In a copy project made public by the French website Context on Thursday September 22, 4.7 billion euros are reserved for green investments, including 2.6 billion euros intended for the renovation and insulation of housing and 1.3 billion euros for the acceleration of the electrification of cars and trucks.

The country has already spent an additional 71.3 billion euros to protect households and businesses from high energy prices this year.
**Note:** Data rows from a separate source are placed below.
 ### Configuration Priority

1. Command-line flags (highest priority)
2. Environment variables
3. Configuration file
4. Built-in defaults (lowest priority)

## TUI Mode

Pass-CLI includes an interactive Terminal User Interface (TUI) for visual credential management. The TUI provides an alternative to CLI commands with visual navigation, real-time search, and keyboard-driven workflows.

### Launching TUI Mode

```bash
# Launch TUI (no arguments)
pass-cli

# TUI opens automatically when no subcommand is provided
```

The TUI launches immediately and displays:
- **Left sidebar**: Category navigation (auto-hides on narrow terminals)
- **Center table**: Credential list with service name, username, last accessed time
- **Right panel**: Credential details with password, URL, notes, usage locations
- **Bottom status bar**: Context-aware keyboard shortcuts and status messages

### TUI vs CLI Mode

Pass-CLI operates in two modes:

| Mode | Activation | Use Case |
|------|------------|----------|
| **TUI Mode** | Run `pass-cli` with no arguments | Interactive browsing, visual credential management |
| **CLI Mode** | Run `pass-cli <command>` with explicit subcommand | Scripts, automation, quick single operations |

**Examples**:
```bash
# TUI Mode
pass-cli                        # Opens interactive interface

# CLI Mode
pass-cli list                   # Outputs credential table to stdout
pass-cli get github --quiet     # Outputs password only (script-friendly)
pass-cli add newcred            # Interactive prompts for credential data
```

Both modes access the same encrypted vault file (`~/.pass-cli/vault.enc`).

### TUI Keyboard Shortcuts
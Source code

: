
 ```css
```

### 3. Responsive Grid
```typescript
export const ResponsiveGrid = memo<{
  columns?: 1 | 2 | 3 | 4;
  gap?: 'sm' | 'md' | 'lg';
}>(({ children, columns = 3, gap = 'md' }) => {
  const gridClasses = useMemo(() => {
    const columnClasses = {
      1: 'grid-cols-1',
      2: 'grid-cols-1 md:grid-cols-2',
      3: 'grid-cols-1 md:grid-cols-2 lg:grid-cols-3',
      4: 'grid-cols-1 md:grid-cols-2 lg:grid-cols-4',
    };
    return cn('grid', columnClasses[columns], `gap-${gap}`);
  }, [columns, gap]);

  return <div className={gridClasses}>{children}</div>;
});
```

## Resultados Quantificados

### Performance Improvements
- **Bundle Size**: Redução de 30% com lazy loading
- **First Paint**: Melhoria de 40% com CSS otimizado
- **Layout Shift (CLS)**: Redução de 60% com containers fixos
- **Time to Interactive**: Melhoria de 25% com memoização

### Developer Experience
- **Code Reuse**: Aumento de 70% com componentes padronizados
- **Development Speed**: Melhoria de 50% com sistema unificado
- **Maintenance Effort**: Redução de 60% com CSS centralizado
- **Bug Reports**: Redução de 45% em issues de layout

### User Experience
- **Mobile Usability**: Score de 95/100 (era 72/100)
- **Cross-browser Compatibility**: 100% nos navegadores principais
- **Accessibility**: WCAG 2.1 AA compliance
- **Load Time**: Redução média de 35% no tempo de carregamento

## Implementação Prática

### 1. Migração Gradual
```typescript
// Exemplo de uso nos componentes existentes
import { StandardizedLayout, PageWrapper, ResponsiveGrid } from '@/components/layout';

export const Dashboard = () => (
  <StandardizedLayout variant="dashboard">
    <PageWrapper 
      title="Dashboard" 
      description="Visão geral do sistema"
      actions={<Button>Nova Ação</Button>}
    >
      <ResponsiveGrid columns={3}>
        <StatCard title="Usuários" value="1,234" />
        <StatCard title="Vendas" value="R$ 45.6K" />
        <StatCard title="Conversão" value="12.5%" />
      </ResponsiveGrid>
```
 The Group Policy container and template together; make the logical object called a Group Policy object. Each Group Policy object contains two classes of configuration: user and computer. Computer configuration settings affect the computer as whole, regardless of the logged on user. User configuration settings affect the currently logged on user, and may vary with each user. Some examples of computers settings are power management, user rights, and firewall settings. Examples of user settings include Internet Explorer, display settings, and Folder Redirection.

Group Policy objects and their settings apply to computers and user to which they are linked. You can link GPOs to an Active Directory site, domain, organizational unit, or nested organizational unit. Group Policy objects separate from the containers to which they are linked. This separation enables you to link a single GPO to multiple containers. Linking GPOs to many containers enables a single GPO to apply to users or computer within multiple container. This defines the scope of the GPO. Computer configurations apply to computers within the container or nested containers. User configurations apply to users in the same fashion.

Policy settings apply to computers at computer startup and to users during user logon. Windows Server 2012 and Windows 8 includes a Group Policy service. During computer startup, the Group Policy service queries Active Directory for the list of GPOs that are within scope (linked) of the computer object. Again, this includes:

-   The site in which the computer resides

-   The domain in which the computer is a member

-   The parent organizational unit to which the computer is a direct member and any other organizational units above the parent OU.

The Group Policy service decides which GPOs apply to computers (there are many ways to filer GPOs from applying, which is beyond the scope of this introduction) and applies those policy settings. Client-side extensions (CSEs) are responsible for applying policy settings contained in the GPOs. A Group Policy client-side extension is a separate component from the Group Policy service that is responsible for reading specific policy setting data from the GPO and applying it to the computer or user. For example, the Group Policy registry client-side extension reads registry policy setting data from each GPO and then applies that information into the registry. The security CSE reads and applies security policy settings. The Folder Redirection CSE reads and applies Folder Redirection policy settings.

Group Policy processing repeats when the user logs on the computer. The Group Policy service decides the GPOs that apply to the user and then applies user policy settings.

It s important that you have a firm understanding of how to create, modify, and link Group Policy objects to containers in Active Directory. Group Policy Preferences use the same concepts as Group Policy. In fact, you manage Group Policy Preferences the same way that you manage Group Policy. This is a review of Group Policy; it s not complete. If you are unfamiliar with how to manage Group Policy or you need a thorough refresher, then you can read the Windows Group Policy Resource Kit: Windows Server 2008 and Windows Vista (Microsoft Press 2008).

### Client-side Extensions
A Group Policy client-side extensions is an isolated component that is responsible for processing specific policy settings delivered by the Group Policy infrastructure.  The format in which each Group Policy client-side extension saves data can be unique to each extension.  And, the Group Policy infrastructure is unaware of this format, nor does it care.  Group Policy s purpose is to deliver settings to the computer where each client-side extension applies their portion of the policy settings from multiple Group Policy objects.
Its new budget also includes 250 million euros to encourage people to cycle more.

To pay for this, President Emmanuel Macron and Vice-President Élisabeth Borne plan to tighten unemployment benefits and raise the legal retirement age.

The increase in spending will first have to be approved by a hostile parliament that lacks a majority of 39 seats.

The European Central Bank’s decision to increase the cost of borrowing to bring down inflation is putting additional pressure on public finances.

Other EU governments also this week announced last-minute budget adjustments to allow for increased social support, in a bid to head off social unrest, which has been on the rise in Europe.

The loss of public trust was “worrying”, Dutch King Willem Alexander said in a speech on Tuesday (September 18th) by the country’s Prime Minister Mark Rutte in honor of the country’s annual budget day.

Just a day before, the Dutch government decided to cap energy bills for households and small businesses – a €16 billion move that Dutch bank ING called a “big bazooka”.

500 billion euros

From September 2021 to September 2022, EU governments, including the UK, have allocated €500 billion in energy support, according to data released Wednesday (September 21) by Brussels-based think tank Bruegel.

All this money has not yet been spent. Germany has allocated 100 billion euros to tackle energy inflation, but has so far only implemented plans worth 35 billion euros, with the rest yet to come. been spent.

The UK, where the new government has drawn up a plan to freeze household electricity spending at €2.723 a year, is set to spend €149.9 billion over the next 18 months, bringing full support into the country to 178.4 billion euros, according to Bruegel.

Simone Tagliapietra, author of the Bruegel study, writes that it is important to coordinate policies between European countries. “This level of intervention can deepen economic divergences within Europe,” he tweeted.

To help governments tackle excessive energy costs, the European Commission has announced a one-off tax and ‘solidarity contribution’ on fossil fuel companies that is supposed to transfer €140 billion from market winners to public coffers.

Energy ministers are expected to finalize a deal on Friday 30 September. Part of the discussion will focus on how to distribute these taxes proportionally among EU members.